About this exercise: Images excluded, reproduce each line of the records exactly as it stands.

Dataset items

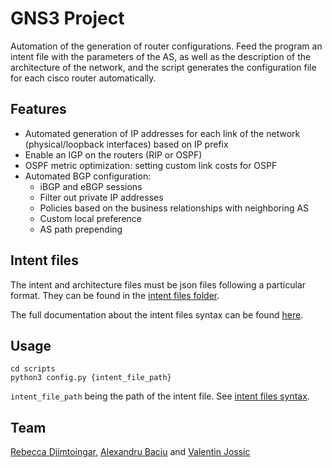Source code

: # GNS3 Project

Automation of the generation of router configurations. Feed the program an intent file with the parameters of the AS, as well as the description of the architecture of the network, and the script generates the configuration file for each cisco router automatically.

## Features
 - Automated generation of IP addresses for each link of the network (physical/loopback interfaces) based on IP prefix
 - Enable an IGP on the routers (RIP or OSPF) 
 - OSPF metric optimization: setting custom link costs for OSPF
 - Automated BGP configuration:
    - iBGP and eBGP sessions 
    - Filter out private IP addresses
    - Policies based on the business relationships with neighboring AS
    - Custom local preference
    - AS path prepending
## Intent files
The intent and architecture files must be json files following a particular format. They can be found in the [intent files folder](./intent_files/). 

The full documentation about the intent files syntax can be found [here](./intent_files/README.md).

## Usage

```shell
cd scripts
python3 config.py {intent_file_path}
```

```intent_file_path``` being the path of the intent file. See [intent files syntax](./intent_files/README.md).

## Team
[Rebecca Djimtoingar](https://github.com/rebeccadjim), [Alexandru Baciu](https://github.com/bachusutopian) and [Valentin Jossic](https://github.com/vqlion)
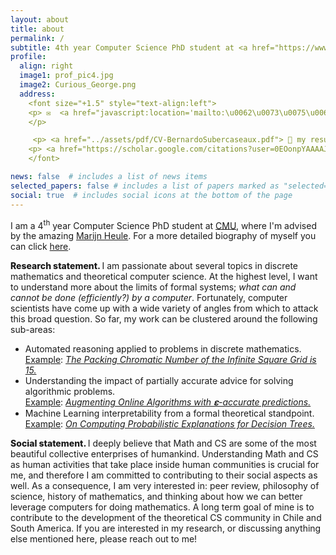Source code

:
 ```yaml
---
layout: about
title: about
permalink: /
subtitle: 4th year Computer Science PhD student at <a href="https://www.cs.cmu.edu/">Carnegie Mellon University</a>, bersub@cmu.edu
profile:
  align: right
  image1: prof_pic4.jpg
  image2: Curious_George.png
  address: 
    <font size="+1.5" style="text-align:left">
    <p> ✉️  <a href="javascript:location='mailto:\u0062\u0073\u0075\u0062\u0065\u0072\u0063\u0061\u0040\u0063\u0073\u002e\u0063\u006d\u0075\u002e\u0065\u0064\u0075';void 0"><script type="text/javascript">document.write('\u0062\u0073\u0075\u0062\u0065\u0072\u0063\u0061\u0040\u0063\u0073\u002e\u0063\u006d\u0075\u002e\u0065\u0064\u0075')</script></a>
    </p>

     <p> <a href="../assets/pdf/CV-BernardoSubercaseaux.pdf"> 📎 my resume/cv </a></p>
    <p> <a href="https://scholar.google.com/citations?user=0EOonpYAAAAJ&hl=en"> <img src="../assets/img/Google_Scholar_logo.png" style="width:20px;height:20px;" alt="the standard Google scholar icon"> Google scholar</a> </p>
    </font>

news: false  # includes a list of news items
selected_papers: false # includes a list of papers marked as "selected={true}"
social: true  # includes social icons at the bottom of the page
---
```

I am a 4<sup>th</sup> year Computer Science PhD student at <a href="https://www.cs.cmu.edu/">CMU</a>, where I'm advised by the amazing <a href="http://www.cs.cmu.edu/~mheule/">Marijn Heule</a>.
 For a more detailed biography of myself you can click <a href="bio/">here</a>.
<!--
 Before that, I had the fortune of doing my masters under the greats <a href="https://pbarcelo.ing.uc.cl/">Pablo Barceló</a> and <a href="https://users.dcc.uchile.cl/~jperez/">Jorge Pérez</a>, on theoretical aspects of <i>interpretability in Machine Learning</i>. Even before that, I got engineering degrees from <a href="https://www.centralesupelec.fr/"> CentraleSupélec (École Centrale Paris)</a> , and <a href="http://ingenieria.uchile.cl/">University of Chile</a>.
-->

<strong style="font-weight:800;">  Research statement. </strong>
I am passionate about several topics in discrete mathematics and theoretical computer science. At the highest level, I want to understand more about the limits of formal systems; _what can and cannot be done (efficiently?) by a computer_. Fortunately, computer scientists have come up with a wide variety of angles from which to attack this broad question. So far, my work can be clustered around the following sub-areas: 
<!--
    in different parameterizations that attempt to capture what makes a given problem hard. <!--, and in what can be expressed within the limits of simple logical languages. --> 
<ul class="starlist">
<li> Automated reasoning applied to problems in discrete mathematics. </li>
<u>Example</u>: <em><a href="https://arxiv.org/pdf/2301.09757.pdf">The Packing Chromatic Number of the Infinite Square Grid is 15.</a></em>
<li> Understanding the impact of partially accurate advice for solving algorithmic problems. </li>
<u>Example</u>: <em><a href="https://openreview.net/pdf?id=HFkxZ_V0sBQ">Augmenting Online Algorithms with 𝛆-accurate predictions.</a></em>
<li> Machine Learning interpretability from a formal theoretical standpoint. </li>
<u>Example</u>: <em><a href="https://arxiv.org/abs/2207.12213">On Computing Probabilistic Explanations for Decision Trees.</a></em>
</ul>
<!--
More in general, I'm a [human being](https://en.wikipedia.org/wiki/Human), born and raised in [Chile](https://en.wikipedia.org/wiki/Chili_pepper), who is interested in all sorts of things. My academic interests usually revolve around algorithms, complexity and logic. Some of my non-academic interests are non-human animals ([monkeys](https://static.independent.co.uk/2021/01/14/11/newFile-9.jpg?width=990&auto=webp&quality=75) are my faves!), brewing beer, dancing salsa, playing sports, [writing poetry or short stories](https://bsub.cl/escritos/), languages (🇪🇸🇺🇸🇫🇷), and philosophy.
-->

<strong style="font-weight:800;"> Social statement. </strong>
I deeply believe that Math and CS are some of the most beautiful collective enterprises of humankind. Understanding Math and CS as human activities that take place inside human communities is crucial for me, and therefore I am committed to contributing to their social aspects as well. As a consequence, I am very interested in: peer review, philosophy of science, history of mathematics, and thinking about how we can better leverage computers for doing mathematics. A long term goal of mine is to contribute to the development of the theoretical CS community in Chile and South America. If you are interested in my research, or discussing anything else mentioned here, please reach out to me!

Response to the task:
Source code

: # GNS3 Project

Automation of the generation of router configurations. Feed the program an intent file with the parameters of the AS, as well as the description of the architecture of the network, and the script generates the configuration file for each cisco router automatically.

## Features
 - Automated generation of IP addresses for each link of the network (physical/loopback interfaces) based on IP prefix
 - Enable an IGP on the routers (RIP or OSPF) 
 - OSPF metric optimization: setting custom link costs for OSPF
 - Automated BGP configuration:
    - iBGP and eBGP sessions 
    - Filter out private IP addresses
    - Policies based on the business relationships with neighboring AS
    - Custom local preference
    - AS path prepending
## Intent files
The intent and architecture files must be json files following a particular format. They can be found in the [intent files folder](./intent_files/). 

The full documentation about the intent files syntax can be found [here](./intent_files/README.md).

## Usage

```shell
cd scripts
python3 config.py {intent_file_path}
```

```intent_file_path``` being the path of the intent file. See [intent files syntax](./intent_files/README.md).

## Team
[Rebecca Djimtoingar](https://github.com/rebeccadjim), [Alexandru Baciu](https://github.com/bachusutopian) and [Valentin Jossic](https://github.com/vqlion)
Source code

:
 ```yaml
---
layout: about
title: about
permalink: /
subtitle: 4th year Computer Science PhD student at <a href="https://www.cs.cmu.edu/">Carnegie Mellon University</a>, bersub@cmu.edu
profile:
  align: right
  image1: prof_pic4.jpg
  image2: Curious_George.png
  address: 
    <font size="+1.5" style="text-align:left">
    <p> ✉️  <a href="javascript:location='mailto:\u0062\u0073\u0075\u0062\u0065\u0072\u0063\u0061\u0040\u0063\u0073\u002e\u0063\u006d\u0075\u002e\u0065\u0064\u0075';void 0"><script type="text/javascript">document.write('\u0062\u0073\u0075\u0062\u0065\u0072\u0063\u0061\u0040\u0063\u0073\u002e\u0063\u006d\u0075\u002e\u0065\u0064\u0075')</script></a>
    </p>

     <p> <a href="../assets/pdf/CV-BernardoSubercaseaux.pdf"> 📎 my resume/cv </a></p>
    <p> <a href="https://scholar.google.com/citations?user=0EOonpYAAAAJ&hl=en"> <img src="../assets/img/Google_Scholar_logo.png" style="width:20px;height:20px;" alt="the standard Google scholar icon"> Google scholar</a> </p>
    </font>

news: false  # includes a list of news items
selected_papers: false # includes a list of papers marked as "selected={true}"
social: true  # includes social icons at the bottom of the page
---
```

I am a 4<sup>th</sup> year Computer Science PhD student at <a href="https://www.cs.cmu.edu/">CMU</a>, where I'm advised by the amazing <a href="http://www.cs.cmu.edu/~mheule/">Marijn Heule</a>.
 For a more detailed biography of myself you can click <a href="bio/">here</a>.
<!--
 Before that, I had the fortune of doing my masters under the greats <a href="https://pbarcelo.ing.uc.cl/">Pablo Barceló</a> and <a href="https://users.dcc.uchile.cl/~jperez/">Jorge Pérez</a>, on theoretical aspects of <i>interpretability in Machine Learning</i>. Even before that, I got engineering degrees from <a href="https://www.centralesupelec.fr/"> CentraleSupélec (École Centrale Paris)</a> , and <a href="http://ingenieria.uchile.cl/">University of Chile</a>.
-->

<strong style="font-weight:800;">  Research statement. </strong>
I am passionate about several topics in discrete mathematics and theoretical computer science. At the highest level, I want to understand more about the limits of formal systems; _what can and cannot be done (efficiently?) by a computer_. Fortunately, computer scientists have come up with a wide variety of angles from which to attack this broad question. So far, my work can be clustered around the following sub-areas: 
<!--
    in different parameterizations that attempt to capture what makes a given problem hard. <!--, and in what can be expressed within the limits of simple logical languages. --> 
<ul class="starlist">
<li> Automated reasoning applied to problems in discrete mathematics. </li>
<u>Example</u>: <em><a href="https://arxiv.org/pdf/2301.09757.pdf">The Packing Chromatic Number of the Infinite Square Grid is 15.</a></em>
<li> Understanding the impact of partially accurate advice for solving algorithmic problems. </li>
<u>Example</u>: <em><a href="https://openreview.net/pdf?id=HFkxZ_V0sBQ">Augmenting Online Algorithms with 𝛆-accurate predictions.</a></em>
<li> Machine Learning interpretability from a formal theoretical standpoint. </li>
<u>Example</u>: <em><a href="https://arxiv.org/abs/2207.12213">On Computing Probabilistic Explanations for Decision Trees.</a></em>
</ul>
<!--
More in general, I'm a [human being](https://en.wikipedia.org/wiki/Human), born and raised in [Chile](https://en.wikipedia.org/wiki/Chili_pepper), who is interested in all sorts of things. My academic interests usually revolve around algorithms, complexity and logic. Some of my non-academic interests are non-human animals ([monkeys](https://static.independent.co.uk/2021/01/14/11/newFile-9.jpg?width=990&auto=webp&quality=75) are my faves!), brewing beer, dancing salsa, playing sports, [writing poetry or short stories](https://bsub.cl/escritos/), languages (🇪🇸🇺🇸🇫🇷), and philosophy.
-->

<strong style="font-weight:800;"> Social statement. </strong>
I deeply believe that Math and CS are some of the most beautiful collective enterprises of humankind. Understanding Math and CS as human activities that take place inside human communities is crucial for me, and therefore I am committed to contributing to their social aspects as well. As a consequence, I am very interested in: peer review, philosophy of science, history of mathematics, and thinking about how we can better leverage computers for doing mathematics. A long term goal of mine is to contribute to the development of the theoretical CS community in Chile and South America. If you are interested in my research, or discussing anything else mentioned here, please reach out to me!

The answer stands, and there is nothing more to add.